===== Dataset extract =====

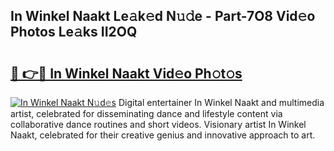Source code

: ## In Winkel Naakt Le𝚊k𝚎d N𝚞𝚍e - Part-7O8 Vid𝚎o Photos Le𝚊ks II2OQ

# <h2><a href="http://fb00at.evod.top/?m=In+Winkel+Naakt">🔗 👉🔴 In Winkel Naakt Vid𝚎o Ph𝚘t𝚘s</a></h2>

[![In Winkel Naakt N𝚞d𝚎s](https://i.imgur.com/8V9OHl7.gif)](http://fb00at.evod.top/?m=In+Winkel+Naakt)
Digital entertainer In Winkel Naakt and multimedia artist, celebrated for disseminating dance and lifestyle content via collaborative dance routines and short videos. Visionary artist In Winkel Naakt, celebrated for their creative genius and innovative approach to art. 

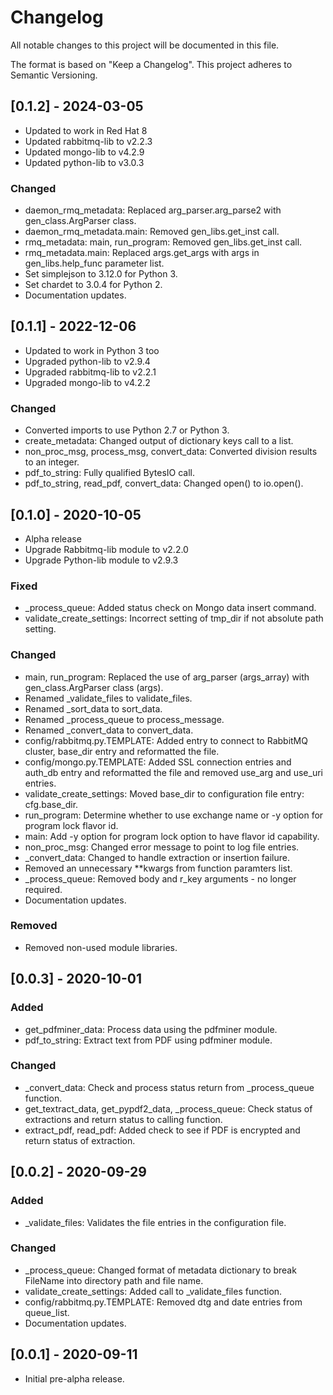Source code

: # Changelog
All notable changes to this project will be documented in this file.

The format is based on "Keep a Changelog".  This project adheres to Semantic Versioning.


## [0.1.2] - 2024-03-05
- Updated to work in Red Hat 8
- Updated rabbitmq-lib to v2.2.3
- Updated mongo-lib to v4.2.9
- Updated python-lib to v3.0.3

### Changed
- daemon_rmq_metadata: Replaced arg_parser.arg_parse2 with gen_class.ArgParser class.
- daemon_rmq_metadata.main:  Removed gen_libs.get_inst call.
- rmq_metadata: main, run_program: Removed gen_libs.get_inst call.
- rmq_metadata.main: Replaced args.get_args with args in gen_libs.help_func parameter list.
- Set simplejson to 3.12.0 for Python 3.
- Set chardet to 3.0.4 for Python 2.
- Documentation updates.


## [0.1.1] - 2022-12-06
- Updated to work in Python 3 too
- Upgraded python-lib to v2.9.4
- Upgraded rabbitmq-lib to v2.2.1
- Upgraded mongo-lib to v4.2.2

### Changed
- Converted imports to use Python 2.7 or Python 3.
- create_metadata: Changed output of dictionary keys call to a list.
- non_proc_msg, process_msg, convert_data: Converted division results to an integer.
- pdf_to_string:  Fully qualified BytesIO call.
- pdf_to_string, read_pdf, convert_data: Changed open() to io.open().


## [0.1.0] - 2020-10-05
- Alpha release
- Upgrade Rabbitmq-lib module to v2.2.0
- Upgrade Python-lib module to v2.9.3

### Fixed
- \_process_queue:  Added status check on Mongo data insert command.
- validate_create_settings:  Incorrect setting of tmp_dir if not absolute path setting.

### Changed
- main, run_program: Replaced the use of arg_parser (args_array) with gen_class.ArgParser class (args).
- Renamed \_validate_files to validate_files.
- Renamed \_sort_data to sort_data.
- Renamed \_process_queue to process_message.
- Renamed \_convert_data to convert_data.
- config/rabbitmq.py.TEMPLATE: Added entry to connect to RabbitMQ cluster, base_dir entry and reformatted the file.
- config/mongo.py.TEMPLATE: Added SSL connection entries and auth_db entry and reformatted the file and removed use_arg and use_uri entries.
- validate_create_settings:  Moved base_dir to configuration file entry: cfg.base_dir.
- run_program:  Determine whether to use exchange name or -y option for program lock flavor id.
- main:  Add -y option for program lock option to have flavor id capability.
- non_proc_msg:  Changed error message to point to log file entries.
- \_convert_data:  Changed to handle extraction or insertion failure.
- Removed an unnecessary \*\*kwargs from function paramters list.
- \_process_queue:  Removed body and r_key arguments - no longer required.
- Documentation updates.

### Removed
- Removed non-used module libraries.


## [0.0.3] - 2020-10-01
### Added
- get_pdfminer_data:  Process data using the pdfminer module.
- pdf_to_string:  Extract text from PDF using pdfminer module.

### Changed
- \_convert_data:  Check and process status return from \_process_queue function.
- get_textract_data, get_pypdf2_data, \_process_queue:  Check status of extractions and return status to calling function.
- extract_pdf, read_pdf:  Added check to see if PDF is encrypted and return status of extraction.


## [0.0.2] - 2020-09-29
### Added
- \_validate_files:  Validates the file entries in the configuration file.

### Changed
- \_process_queue:  Changed format of metadata dictionary to break FileName into directory path and file name.
- validate_create_settings:  Added call to \_validate_files function.
- config/rabbitmq.py.TEMPLATE:  Removed dtg and date entries from queue_list.
- Documentation updates.


## [0.0.1] - 2020-09-11
- Initial pre-alpha release.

=====

__Exercise instructions__
Bring together all lines in the records where the word "flavor" is found.

__Finished exercise__
- run_program:  Determine whether to use exchange name or -y option for program lock flavor id.
- main:  Add -y option for program lock option to have flavor id capability.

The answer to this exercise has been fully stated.